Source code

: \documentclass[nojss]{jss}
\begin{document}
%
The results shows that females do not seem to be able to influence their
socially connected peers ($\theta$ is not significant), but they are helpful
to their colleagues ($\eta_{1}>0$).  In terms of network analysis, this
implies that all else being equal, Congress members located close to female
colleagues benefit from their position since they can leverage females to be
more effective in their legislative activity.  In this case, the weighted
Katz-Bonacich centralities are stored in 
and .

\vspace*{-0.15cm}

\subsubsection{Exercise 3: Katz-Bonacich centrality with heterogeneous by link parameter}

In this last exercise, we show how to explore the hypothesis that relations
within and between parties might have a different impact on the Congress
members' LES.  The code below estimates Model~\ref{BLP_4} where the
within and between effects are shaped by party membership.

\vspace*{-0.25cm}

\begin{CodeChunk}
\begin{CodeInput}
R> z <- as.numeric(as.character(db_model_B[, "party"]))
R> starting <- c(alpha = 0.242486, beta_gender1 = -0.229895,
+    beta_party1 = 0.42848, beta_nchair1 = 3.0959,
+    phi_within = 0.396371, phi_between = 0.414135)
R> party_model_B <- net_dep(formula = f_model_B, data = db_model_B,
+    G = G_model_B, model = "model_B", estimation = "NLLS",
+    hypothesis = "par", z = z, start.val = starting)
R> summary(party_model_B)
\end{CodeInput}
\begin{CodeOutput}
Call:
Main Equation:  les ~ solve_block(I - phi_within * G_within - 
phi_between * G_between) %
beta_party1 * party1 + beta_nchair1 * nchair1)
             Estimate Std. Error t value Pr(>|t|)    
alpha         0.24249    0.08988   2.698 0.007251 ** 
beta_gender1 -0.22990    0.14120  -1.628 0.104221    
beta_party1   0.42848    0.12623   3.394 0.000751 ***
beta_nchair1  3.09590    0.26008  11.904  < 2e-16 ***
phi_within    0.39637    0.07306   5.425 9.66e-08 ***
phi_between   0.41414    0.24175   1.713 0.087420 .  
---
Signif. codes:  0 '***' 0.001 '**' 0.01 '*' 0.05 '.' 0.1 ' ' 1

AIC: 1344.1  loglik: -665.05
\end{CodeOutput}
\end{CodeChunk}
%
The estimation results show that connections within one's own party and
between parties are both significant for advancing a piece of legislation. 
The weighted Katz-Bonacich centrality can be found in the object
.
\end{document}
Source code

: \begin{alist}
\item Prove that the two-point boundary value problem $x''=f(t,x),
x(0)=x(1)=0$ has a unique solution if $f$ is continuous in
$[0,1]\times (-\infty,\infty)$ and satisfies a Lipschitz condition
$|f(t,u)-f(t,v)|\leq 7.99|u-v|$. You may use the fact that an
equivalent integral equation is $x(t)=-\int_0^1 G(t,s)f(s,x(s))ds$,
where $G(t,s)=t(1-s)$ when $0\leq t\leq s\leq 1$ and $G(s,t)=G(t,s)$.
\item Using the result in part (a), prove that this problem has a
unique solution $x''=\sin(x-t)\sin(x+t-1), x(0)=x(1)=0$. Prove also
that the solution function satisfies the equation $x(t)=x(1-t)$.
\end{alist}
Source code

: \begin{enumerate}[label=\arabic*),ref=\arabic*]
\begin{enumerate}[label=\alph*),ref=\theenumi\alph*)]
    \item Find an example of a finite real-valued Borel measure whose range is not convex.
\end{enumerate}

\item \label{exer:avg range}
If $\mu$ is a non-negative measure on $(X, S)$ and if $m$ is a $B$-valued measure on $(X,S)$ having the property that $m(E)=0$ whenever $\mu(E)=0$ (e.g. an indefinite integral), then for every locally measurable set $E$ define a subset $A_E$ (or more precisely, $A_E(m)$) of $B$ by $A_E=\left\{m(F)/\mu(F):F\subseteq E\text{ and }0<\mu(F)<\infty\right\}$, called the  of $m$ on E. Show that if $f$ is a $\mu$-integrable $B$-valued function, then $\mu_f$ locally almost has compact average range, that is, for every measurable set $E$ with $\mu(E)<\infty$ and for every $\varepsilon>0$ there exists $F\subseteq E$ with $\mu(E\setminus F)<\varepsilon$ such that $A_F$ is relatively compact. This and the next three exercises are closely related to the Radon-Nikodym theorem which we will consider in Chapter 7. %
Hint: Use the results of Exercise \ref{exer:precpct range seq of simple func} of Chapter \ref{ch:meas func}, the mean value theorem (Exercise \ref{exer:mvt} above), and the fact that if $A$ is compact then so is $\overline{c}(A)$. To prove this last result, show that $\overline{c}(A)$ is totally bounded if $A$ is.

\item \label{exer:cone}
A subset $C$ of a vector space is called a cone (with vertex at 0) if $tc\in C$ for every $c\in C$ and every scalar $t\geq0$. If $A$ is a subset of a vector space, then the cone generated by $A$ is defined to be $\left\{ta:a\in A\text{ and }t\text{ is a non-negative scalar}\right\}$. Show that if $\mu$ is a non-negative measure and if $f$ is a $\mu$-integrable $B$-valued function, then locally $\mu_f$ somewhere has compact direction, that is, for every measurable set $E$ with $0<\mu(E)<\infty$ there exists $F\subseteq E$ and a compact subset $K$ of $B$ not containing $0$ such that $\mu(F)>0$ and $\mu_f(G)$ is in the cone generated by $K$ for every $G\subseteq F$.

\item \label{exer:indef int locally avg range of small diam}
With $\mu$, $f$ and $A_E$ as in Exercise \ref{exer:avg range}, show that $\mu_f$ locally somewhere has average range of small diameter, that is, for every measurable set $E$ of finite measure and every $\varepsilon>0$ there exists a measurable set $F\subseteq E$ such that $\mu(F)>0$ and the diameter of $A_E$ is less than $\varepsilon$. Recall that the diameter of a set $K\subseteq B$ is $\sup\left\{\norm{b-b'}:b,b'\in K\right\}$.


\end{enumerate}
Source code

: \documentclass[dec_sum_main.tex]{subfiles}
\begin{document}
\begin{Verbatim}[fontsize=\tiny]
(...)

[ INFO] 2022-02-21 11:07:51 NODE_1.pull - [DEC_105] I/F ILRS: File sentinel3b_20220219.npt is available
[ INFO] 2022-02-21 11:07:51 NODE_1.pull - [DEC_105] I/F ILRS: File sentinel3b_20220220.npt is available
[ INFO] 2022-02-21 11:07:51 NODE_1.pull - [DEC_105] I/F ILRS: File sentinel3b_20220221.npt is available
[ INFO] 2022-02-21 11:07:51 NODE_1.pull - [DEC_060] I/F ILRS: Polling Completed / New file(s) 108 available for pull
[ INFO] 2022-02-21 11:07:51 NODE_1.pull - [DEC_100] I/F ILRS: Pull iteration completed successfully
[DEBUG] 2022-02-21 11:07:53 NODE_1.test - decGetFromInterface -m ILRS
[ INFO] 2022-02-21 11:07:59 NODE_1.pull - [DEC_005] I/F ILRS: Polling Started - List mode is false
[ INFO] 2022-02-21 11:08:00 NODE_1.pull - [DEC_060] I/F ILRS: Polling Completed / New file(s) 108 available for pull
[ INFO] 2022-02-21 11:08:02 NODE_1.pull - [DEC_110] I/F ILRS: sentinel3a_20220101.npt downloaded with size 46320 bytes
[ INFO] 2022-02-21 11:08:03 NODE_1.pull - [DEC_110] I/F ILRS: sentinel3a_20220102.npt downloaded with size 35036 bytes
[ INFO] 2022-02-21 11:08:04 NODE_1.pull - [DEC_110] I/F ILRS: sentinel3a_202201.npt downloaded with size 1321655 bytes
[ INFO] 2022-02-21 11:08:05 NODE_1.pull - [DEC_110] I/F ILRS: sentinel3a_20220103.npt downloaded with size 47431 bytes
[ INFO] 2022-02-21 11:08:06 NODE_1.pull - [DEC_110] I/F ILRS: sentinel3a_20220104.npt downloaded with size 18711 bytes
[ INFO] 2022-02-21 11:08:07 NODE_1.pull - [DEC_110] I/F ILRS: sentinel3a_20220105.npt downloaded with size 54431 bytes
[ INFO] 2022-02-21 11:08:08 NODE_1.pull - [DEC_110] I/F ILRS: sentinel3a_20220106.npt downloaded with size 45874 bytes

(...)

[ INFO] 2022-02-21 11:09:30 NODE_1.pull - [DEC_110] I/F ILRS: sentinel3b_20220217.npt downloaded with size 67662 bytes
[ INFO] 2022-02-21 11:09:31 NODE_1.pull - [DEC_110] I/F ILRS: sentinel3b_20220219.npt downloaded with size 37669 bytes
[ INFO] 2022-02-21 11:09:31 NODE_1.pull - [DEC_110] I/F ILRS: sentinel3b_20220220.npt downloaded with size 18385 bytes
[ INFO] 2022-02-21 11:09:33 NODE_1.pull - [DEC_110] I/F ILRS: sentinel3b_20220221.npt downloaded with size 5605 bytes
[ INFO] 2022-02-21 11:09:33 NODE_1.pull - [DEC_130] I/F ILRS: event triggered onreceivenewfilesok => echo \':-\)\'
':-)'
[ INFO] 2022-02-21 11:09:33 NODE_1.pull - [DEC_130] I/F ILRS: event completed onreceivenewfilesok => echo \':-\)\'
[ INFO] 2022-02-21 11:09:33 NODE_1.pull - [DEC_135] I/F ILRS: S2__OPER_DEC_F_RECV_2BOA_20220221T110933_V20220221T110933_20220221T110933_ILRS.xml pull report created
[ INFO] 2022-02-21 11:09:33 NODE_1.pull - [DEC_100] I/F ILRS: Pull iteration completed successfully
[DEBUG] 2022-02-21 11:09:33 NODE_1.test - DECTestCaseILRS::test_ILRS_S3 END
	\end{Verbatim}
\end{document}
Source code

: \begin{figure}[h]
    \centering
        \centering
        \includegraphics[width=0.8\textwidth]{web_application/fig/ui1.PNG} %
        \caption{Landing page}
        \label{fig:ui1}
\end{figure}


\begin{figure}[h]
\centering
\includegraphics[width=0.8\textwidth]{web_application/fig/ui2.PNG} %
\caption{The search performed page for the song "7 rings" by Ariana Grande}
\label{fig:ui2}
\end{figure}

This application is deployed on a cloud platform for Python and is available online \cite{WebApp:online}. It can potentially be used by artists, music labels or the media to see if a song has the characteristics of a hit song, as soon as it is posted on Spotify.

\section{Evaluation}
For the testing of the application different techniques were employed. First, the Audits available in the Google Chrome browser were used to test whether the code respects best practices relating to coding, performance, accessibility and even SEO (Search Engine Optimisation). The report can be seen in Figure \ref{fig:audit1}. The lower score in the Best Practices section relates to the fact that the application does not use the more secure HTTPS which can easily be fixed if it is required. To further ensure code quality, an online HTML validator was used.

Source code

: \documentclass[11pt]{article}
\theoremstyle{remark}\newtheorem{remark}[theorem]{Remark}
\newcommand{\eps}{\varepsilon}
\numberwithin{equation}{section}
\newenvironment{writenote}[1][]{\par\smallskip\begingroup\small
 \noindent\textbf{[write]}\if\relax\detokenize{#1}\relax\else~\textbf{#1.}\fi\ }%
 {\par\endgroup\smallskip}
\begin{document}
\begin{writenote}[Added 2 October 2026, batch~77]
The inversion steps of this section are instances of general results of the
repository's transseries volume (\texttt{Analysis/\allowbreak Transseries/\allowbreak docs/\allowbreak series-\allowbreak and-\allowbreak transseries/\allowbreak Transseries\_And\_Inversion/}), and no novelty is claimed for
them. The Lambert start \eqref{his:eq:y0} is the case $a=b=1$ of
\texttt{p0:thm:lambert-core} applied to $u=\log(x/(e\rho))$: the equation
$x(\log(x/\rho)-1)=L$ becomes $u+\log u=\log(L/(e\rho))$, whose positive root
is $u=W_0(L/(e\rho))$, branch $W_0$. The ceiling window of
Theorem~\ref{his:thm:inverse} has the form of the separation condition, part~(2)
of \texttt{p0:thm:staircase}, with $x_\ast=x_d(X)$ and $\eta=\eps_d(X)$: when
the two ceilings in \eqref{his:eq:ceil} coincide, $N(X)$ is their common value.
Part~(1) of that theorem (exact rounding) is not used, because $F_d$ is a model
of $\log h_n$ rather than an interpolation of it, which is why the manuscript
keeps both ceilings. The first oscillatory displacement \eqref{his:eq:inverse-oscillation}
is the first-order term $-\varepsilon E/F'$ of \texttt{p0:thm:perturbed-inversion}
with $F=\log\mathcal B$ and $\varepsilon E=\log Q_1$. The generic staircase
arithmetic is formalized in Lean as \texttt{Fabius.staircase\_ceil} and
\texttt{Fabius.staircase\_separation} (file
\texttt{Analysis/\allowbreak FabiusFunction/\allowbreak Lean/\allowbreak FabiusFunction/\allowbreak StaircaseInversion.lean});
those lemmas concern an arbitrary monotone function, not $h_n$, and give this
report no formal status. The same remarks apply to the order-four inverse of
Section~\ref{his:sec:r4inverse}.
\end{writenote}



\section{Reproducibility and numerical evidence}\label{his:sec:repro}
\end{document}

************

Instructions for the task >>
Please transcribe the material line by line, exactly, from its opening line through the line that contains "Estimate Std. Error".

Your solution >>
Source code

: \documentclass[nojss]{jss}
\begin{document}
%
The results shows that females do not seem to be able to influence their
socially connected peers ($\theta$ is not significant), but they are helpful
to their colleagues ($\eta_{1}>0$).  In terms of network analysis, this
implies that all else being equal, Congress members located close to female
colleagues benefit from their position since they can leverage females to be
more effective in their legislative activity.  In this case, the weighted
Katz-Bonacich centralities are stored in 
and .

\vspace*{-0.15cm}

\subsubsection{Exercise 3: Katz-Bonacich centrality with heterogeneous by link parameter}

In this last exercise, we show how to explore the hypothesis that relations
within and between parties might have a different impact on the Congress
members' LES.  The code below estimates Model~\ref{BLP_4} where the
within and between effects are shaped by party membership.

\vspace*{-0.25cm}

\begin{CodeChunk}
\begin{CodeInput}
R> z <- as.numeric(as.character(db_model_B[, "party"]))
R> starting <- c(alpha = 0.242486, beta_gender1 = -0.229895,
+    beta_party1 = 0.42848, beta_nchair1 = 3.0959,
+    phi_within = 0.396371, phi_between = 0.414135)
R> party_model_B <- net_dep(formula = f_model_B, data = db_model_B,
+    G = G_model_B, model = "model_B", estimation = "NLLS",
+    hypothesis = "par", z = z, start.val = starting)
R> summary(party_model_B)
\end{CodeInput}
\begin{CodeOutput}
Call:
Main Equation:  les ~ solve_block(I - phi_within * G_within - 
phi_between * G_between) %
beta_party1 * party1 + beta_nchair1 * nchair1)
             Estimate Std. Error t value Pr(>|t|)    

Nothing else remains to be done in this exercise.